• Task description:
The records should be restated exactly from their first line through the line with "they just need" in it.

• The data:
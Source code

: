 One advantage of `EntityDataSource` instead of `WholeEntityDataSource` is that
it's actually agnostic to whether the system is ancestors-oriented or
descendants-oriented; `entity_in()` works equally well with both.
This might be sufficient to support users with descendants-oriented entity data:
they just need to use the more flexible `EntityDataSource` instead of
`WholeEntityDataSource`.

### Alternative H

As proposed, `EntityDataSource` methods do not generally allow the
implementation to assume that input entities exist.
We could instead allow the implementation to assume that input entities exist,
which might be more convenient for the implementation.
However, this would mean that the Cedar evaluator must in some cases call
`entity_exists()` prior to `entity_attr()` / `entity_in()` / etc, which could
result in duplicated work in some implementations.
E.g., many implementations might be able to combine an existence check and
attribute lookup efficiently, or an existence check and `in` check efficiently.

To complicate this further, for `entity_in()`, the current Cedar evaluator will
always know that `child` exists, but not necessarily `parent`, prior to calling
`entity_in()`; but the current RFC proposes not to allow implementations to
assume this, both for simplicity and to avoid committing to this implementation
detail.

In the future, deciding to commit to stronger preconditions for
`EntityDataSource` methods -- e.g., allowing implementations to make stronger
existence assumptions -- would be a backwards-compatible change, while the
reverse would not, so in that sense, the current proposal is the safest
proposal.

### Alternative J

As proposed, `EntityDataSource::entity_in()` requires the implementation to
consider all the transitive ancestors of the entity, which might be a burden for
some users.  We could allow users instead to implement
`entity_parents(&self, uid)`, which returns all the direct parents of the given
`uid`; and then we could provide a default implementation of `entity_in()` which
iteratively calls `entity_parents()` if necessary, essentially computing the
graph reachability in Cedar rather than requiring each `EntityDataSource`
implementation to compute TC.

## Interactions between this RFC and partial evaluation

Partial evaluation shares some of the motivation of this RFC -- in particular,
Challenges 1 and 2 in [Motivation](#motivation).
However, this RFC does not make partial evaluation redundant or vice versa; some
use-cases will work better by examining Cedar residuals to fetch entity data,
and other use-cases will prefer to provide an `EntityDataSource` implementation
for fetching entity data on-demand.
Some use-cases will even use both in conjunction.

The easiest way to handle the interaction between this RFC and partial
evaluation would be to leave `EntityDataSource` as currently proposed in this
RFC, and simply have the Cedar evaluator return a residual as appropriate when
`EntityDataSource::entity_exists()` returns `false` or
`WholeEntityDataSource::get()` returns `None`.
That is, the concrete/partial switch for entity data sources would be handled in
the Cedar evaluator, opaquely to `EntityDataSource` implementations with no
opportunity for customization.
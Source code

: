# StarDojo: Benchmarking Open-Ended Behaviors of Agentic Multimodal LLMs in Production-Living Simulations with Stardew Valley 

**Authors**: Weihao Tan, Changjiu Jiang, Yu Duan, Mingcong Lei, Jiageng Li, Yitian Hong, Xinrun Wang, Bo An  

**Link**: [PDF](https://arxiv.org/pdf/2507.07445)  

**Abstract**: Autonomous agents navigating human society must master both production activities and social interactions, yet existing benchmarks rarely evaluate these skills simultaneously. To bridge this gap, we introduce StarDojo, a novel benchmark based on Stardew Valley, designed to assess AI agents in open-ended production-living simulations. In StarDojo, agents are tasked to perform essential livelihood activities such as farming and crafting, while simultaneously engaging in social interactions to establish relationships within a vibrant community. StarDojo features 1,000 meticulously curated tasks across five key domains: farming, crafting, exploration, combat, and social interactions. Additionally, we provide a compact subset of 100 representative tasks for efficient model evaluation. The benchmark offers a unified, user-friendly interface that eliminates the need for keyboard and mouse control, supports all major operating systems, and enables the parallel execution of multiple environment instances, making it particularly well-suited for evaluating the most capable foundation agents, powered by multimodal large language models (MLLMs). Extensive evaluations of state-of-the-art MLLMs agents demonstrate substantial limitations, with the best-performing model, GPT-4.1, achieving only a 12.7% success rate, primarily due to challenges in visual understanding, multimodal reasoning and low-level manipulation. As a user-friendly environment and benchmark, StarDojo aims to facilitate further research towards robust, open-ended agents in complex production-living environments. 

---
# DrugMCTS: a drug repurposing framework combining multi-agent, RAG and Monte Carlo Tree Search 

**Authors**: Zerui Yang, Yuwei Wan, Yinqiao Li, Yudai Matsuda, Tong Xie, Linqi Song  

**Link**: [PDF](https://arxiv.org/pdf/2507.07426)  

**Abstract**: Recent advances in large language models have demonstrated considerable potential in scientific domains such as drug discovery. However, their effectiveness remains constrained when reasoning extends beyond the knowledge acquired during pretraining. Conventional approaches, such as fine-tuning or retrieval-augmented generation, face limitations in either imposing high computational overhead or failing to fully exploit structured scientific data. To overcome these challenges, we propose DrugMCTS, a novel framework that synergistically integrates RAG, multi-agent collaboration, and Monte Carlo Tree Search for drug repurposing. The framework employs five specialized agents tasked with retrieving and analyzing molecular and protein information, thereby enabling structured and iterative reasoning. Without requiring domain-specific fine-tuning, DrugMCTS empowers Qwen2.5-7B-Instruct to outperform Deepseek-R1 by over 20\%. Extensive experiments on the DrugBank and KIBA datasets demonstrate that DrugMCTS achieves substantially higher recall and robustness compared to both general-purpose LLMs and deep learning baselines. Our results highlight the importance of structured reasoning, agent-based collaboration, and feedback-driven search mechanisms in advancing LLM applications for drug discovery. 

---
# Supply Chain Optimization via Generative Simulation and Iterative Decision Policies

• Exercise response:
Source code

: One advantage of `EntityDataSource` instead of `WholeEntityDataSource` is that
it's actually agnostic to whether the system is ancestors-oriented or
descendants-oriented; `entity_in()` works equally well with both.
This might be sufficient to support users with descendants-oriented entity data:
they just need to use the more flexible `EntityDataSource` instead of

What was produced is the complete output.